* Exercise brief
Find every line in the records below that holds the word "occasion" and copy it.

* Dataset
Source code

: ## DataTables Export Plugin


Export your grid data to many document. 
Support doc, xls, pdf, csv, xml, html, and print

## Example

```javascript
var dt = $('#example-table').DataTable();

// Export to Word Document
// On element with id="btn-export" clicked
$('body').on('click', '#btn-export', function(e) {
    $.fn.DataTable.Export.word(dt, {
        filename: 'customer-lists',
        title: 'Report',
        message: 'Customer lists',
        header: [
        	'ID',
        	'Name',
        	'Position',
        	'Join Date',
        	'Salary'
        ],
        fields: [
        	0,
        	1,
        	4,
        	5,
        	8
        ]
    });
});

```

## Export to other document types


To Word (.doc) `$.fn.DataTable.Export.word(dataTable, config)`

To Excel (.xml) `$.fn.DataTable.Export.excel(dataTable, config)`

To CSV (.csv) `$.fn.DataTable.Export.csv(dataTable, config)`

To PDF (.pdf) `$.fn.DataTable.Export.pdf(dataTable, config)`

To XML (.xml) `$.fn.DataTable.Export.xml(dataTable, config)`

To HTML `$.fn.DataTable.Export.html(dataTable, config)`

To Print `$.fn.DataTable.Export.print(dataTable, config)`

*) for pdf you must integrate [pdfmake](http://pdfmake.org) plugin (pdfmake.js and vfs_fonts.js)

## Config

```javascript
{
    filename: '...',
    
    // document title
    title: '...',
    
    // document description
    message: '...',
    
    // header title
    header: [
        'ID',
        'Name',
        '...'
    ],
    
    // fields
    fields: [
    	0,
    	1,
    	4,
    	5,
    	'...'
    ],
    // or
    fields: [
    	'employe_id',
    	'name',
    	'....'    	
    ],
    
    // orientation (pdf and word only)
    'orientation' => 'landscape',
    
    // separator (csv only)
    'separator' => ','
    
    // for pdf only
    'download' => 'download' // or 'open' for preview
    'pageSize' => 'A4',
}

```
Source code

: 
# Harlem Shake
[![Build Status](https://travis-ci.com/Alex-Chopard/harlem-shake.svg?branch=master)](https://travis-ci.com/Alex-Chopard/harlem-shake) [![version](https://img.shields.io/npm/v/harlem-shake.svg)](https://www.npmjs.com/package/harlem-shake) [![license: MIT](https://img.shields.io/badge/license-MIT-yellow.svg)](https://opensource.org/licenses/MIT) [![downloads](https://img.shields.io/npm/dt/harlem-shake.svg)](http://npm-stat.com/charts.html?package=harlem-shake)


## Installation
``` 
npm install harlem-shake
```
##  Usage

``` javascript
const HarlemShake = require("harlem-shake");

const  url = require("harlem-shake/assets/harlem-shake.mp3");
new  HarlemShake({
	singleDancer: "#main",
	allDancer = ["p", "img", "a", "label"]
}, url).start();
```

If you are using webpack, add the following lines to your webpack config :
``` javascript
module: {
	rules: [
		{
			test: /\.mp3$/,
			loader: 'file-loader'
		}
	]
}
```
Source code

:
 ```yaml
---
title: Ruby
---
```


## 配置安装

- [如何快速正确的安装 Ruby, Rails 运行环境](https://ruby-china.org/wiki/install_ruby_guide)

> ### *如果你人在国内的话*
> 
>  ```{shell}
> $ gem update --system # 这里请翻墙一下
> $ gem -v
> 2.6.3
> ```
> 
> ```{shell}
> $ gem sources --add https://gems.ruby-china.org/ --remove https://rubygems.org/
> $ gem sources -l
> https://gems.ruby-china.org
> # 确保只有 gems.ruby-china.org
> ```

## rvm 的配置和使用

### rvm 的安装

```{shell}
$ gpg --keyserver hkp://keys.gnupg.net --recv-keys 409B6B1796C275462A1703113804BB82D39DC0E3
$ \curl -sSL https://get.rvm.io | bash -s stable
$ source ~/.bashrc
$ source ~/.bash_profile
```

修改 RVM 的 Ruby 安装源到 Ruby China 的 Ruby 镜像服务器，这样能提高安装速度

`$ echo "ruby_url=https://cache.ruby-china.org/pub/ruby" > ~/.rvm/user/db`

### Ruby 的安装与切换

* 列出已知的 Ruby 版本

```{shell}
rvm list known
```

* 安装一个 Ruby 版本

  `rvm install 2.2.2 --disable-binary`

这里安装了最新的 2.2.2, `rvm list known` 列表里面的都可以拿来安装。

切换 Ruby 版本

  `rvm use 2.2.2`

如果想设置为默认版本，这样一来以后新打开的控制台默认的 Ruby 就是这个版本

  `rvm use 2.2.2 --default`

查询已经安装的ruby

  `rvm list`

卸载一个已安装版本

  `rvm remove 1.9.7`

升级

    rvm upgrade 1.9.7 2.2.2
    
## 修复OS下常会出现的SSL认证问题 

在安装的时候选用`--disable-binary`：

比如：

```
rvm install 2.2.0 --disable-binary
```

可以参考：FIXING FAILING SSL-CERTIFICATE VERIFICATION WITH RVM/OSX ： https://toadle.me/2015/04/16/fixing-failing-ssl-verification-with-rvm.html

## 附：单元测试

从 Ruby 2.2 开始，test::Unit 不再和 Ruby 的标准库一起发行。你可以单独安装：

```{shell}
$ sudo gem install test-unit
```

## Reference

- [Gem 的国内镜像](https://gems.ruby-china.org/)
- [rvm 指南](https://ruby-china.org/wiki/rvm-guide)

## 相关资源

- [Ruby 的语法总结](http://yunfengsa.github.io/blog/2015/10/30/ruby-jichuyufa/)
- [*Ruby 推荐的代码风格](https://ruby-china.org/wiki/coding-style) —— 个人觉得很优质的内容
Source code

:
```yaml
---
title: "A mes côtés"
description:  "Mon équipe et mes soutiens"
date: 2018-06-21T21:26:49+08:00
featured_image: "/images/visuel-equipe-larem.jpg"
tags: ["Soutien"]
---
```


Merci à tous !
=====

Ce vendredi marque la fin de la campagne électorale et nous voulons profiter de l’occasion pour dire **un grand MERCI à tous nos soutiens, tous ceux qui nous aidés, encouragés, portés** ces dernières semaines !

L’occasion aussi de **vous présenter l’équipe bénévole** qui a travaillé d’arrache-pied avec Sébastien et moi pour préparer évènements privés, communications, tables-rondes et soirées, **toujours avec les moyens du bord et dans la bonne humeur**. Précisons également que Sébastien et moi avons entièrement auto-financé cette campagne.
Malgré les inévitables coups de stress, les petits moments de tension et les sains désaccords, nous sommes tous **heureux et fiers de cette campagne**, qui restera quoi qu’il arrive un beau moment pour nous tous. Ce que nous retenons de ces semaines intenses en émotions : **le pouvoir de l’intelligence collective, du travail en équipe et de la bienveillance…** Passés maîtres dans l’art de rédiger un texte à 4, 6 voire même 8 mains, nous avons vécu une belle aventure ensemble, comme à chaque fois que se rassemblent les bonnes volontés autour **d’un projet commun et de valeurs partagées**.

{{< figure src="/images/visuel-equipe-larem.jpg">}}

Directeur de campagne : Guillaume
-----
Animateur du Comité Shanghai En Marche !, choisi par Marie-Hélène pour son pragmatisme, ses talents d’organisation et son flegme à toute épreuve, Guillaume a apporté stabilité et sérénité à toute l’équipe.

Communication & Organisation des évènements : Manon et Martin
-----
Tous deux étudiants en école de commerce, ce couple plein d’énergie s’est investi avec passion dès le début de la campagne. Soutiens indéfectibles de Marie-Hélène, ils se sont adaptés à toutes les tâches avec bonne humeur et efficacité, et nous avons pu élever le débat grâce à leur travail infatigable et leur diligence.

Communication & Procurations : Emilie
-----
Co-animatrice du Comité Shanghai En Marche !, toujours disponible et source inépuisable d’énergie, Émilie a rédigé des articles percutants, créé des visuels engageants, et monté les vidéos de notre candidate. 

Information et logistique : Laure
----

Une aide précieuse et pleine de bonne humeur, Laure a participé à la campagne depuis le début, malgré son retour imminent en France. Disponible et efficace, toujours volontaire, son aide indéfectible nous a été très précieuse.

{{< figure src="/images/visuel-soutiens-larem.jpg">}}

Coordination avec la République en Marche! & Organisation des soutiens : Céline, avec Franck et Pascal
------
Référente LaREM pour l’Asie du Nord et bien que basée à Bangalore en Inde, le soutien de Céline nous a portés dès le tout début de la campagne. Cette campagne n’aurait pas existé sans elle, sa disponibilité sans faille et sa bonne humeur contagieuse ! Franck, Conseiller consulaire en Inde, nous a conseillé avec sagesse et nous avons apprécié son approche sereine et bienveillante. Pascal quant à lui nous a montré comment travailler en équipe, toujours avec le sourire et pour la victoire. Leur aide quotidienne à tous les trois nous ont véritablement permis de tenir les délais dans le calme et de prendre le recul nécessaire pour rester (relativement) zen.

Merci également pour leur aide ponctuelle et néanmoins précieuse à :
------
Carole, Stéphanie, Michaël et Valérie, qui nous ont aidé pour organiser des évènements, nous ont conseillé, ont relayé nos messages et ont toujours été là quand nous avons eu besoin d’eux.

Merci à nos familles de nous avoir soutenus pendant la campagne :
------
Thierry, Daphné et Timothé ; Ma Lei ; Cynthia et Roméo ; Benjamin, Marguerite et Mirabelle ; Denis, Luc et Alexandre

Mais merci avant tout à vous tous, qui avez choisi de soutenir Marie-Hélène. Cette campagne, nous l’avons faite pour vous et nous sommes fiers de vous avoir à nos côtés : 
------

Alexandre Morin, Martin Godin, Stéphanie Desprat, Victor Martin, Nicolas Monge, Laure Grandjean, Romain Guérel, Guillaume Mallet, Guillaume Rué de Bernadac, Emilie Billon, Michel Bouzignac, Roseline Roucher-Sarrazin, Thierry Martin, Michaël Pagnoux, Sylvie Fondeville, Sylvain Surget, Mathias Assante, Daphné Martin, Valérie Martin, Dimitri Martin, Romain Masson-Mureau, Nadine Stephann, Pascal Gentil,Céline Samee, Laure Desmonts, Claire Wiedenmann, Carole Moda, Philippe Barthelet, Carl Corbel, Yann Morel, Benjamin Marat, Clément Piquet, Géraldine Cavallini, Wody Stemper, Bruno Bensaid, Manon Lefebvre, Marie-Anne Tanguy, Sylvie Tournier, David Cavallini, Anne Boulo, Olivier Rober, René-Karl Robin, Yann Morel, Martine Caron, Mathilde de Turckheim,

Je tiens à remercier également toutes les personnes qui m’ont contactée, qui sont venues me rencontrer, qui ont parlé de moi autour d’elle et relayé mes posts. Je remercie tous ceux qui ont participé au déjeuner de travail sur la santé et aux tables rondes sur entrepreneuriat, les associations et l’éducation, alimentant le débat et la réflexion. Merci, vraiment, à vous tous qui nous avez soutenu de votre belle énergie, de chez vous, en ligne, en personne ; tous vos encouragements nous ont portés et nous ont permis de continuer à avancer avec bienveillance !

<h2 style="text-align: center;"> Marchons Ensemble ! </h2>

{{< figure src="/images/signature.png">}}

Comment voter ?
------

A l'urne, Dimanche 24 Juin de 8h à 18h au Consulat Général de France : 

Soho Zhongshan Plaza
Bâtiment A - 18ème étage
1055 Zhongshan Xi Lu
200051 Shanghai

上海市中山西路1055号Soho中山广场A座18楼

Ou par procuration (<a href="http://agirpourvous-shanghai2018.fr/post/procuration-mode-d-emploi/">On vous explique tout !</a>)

* Written response
Ce vendredi marque la fin de la campagne électorale et nous voulons profiter de l’occasion pour dire **un grand MERCI à tous nos soutiens, tous ceux qui nous aidés, encouragés, portés** ces dernières semaines !
L’occasion aussi de **vous présenter l’équipe bénévole** qui a travaillé d’arrache-pied avec Sébastien et moi pour préparer évènements privés, communications, tables-rondes et soirées, **toujours avec les moyens du bord et dans la bonne humeur**. Précisons également que Sébastien et moi avons entièrement auto-financé cette campagne.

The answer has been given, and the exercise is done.